** Opening AVAILABLE DATA block **

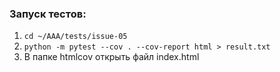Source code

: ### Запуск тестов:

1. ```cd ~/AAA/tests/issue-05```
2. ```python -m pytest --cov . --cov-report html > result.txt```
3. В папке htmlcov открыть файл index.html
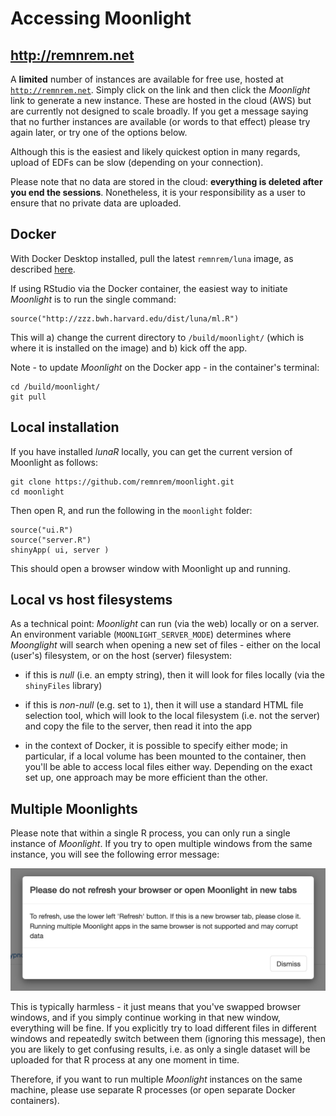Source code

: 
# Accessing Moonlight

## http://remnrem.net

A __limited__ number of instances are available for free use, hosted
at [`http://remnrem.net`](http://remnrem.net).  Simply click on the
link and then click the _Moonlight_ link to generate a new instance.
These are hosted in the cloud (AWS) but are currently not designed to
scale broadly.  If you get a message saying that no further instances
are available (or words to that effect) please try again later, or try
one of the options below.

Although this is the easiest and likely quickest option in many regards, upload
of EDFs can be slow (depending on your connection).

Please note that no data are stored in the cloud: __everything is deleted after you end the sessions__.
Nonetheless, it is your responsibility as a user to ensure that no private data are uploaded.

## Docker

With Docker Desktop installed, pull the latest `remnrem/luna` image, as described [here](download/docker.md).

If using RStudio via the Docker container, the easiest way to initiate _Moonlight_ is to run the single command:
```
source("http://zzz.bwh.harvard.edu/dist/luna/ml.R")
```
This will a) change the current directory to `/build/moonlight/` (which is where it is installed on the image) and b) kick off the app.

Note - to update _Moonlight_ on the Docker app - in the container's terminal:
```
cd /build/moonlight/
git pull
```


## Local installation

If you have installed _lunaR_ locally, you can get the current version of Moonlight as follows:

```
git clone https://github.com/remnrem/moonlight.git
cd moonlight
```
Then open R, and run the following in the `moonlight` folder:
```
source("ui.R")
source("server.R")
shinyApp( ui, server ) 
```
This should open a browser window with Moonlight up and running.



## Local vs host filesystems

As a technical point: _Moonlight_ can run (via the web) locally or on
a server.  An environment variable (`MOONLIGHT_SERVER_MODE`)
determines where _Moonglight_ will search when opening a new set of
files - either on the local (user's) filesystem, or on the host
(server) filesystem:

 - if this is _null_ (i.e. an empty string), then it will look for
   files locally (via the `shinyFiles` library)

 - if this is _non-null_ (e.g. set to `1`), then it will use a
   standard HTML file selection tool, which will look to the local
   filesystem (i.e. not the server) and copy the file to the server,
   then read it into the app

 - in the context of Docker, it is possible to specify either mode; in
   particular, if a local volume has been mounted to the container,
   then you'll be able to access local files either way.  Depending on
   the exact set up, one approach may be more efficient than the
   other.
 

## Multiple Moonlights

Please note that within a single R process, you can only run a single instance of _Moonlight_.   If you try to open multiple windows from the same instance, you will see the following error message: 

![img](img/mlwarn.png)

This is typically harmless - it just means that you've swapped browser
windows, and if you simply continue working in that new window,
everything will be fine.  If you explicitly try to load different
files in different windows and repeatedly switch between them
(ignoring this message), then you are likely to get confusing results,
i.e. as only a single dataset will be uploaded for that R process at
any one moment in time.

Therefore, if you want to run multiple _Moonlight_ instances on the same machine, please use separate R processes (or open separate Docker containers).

** Closing AVAILABLE DATA block **
** Opening AVAILABLE DATA block **

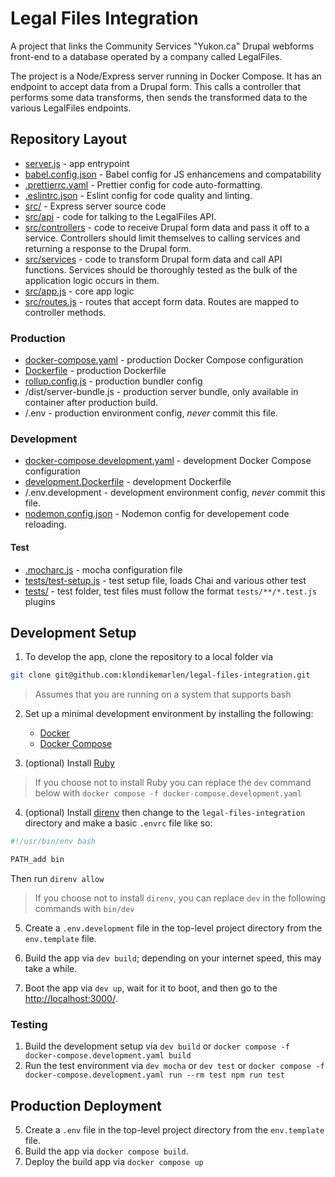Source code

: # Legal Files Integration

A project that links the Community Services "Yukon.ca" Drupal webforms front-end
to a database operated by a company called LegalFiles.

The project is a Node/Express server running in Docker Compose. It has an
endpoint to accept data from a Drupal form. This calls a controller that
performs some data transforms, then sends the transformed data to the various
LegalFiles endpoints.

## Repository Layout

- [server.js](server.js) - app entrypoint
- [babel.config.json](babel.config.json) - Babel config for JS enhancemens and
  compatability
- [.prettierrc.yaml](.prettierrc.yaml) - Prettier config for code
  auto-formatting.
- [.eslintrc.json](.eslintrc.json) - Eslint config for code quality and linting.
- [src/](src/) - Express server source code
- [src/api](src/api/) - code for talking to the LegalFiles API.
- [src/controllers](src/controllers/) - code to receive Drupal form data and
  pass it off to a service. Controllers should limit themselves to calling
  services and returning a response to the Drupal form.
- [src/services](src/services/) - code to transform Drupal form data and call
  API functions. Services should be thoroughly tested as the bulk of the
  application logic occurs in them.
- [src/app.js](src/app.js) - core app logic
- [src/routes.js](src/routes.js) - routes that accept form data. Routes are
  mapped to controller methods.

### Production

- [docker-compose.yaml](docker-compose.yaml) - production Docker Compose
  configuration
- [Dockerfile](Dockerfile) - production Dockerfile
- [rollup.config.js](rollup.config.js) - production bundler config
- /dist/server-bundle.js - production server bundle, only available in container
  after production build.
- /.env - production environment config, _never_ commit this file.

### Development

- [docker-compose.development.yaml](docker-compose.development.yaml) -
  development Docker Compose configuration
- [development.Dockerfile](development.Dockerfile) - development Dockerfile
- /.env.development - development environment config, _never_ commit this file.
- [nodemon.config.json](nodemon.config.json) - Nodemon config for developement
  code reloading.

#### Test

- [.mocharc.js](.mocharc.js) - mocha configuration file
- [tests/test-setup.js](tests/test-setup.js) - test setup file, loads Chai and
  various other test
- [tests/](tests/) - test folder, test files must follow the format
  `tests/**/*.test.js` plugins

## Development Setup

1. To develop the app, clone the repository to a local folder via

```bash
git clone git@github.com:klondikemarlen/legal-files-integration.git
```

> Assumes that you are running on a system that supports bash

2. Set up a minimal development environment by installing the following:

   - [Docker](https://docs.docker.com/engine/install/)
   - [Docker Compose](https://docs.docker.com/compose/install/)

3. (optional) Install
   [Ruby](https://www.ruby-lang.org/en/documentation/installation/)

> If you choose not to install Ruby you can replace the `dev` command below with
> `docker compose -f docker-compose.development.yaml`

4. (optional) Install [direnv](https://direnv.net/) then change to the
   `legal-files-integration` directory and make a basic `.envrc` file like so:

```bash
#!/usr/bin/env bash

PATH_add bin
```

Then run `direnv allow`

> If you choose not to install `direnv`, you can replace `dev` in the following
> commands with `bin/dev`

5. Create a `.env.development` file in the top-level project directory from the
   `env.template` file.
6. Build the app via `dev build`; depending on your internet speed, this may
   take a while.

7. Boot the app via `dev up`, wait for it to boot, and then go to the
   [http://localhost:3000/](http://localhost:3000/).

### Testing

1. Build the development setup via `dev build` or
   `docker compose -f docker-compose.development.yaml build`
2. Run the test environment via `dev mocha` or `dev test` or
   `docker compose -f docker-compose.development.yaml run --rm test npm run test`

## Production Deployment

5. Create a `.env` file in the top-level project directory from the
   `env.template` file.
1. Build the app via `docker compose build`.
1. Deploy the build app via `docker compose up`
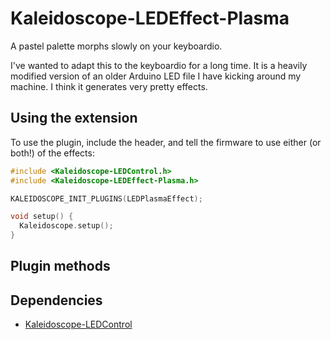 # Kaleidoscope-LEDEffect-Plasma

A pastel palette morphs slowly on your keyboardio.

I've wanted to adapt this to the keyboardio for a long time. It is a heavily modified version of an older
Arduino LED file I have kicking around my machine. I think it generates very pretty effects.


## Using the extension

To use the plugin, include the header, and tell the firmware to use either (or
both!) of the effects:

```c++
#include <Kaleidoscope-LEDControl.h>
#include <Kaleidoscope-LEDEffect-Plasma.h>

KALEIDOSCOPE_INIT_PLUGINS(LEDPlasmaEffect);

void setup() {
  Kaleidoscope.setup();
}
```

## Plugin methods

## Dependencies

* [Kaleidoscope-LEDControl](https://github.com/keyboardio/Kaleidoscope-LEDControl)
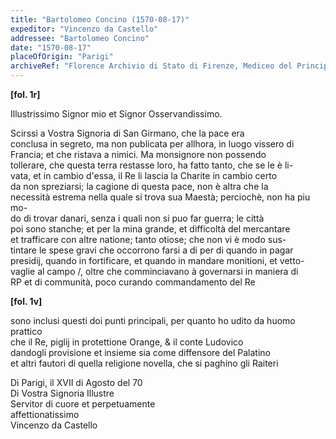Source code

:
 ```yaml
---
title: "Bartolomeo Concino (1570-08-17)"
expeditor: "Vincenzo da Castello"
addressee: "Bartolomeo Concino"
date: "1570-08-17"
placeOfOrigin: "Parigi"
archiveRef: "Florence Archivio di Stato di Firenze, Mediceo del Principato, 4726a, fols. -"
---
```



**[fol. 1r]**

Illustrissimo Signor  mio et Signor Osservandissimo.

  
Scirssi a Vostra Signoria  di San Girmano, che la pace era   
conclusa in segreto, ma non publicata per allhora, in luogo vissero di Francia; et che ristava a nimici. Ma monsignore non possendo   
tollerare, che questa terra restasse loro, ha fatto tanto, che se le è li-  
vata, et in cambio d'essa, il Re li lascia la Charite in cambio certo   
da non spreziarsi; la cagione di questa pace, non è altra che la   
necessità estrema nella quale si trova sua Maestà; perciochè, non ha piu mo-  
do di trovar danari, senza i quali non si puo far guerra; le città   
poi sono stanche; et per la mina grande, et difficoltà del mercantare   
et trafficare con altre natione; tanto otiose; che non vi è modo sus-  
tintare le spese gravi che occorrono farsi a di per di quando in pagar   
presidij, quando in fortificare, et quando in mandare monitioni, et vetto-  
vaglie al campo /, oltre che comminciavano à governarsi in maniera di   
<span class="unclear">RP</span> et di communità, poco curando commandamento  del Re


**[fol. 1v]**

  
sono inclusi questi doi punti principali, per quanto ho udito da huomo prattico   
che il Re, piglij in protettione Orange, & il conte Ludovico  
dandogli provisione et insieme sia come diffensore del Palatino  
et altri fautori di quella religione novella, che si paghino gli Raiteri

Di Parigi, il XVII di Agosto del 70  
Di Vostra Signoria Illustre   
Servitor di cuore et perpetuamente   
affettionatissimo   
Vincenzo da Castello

** Closing AVAILABLE DATA block **

▶ [YOUR OBJECTIVE]
Please report the number of lines in the data that include the word "message", and add no other text.

▶ [REPLY]
3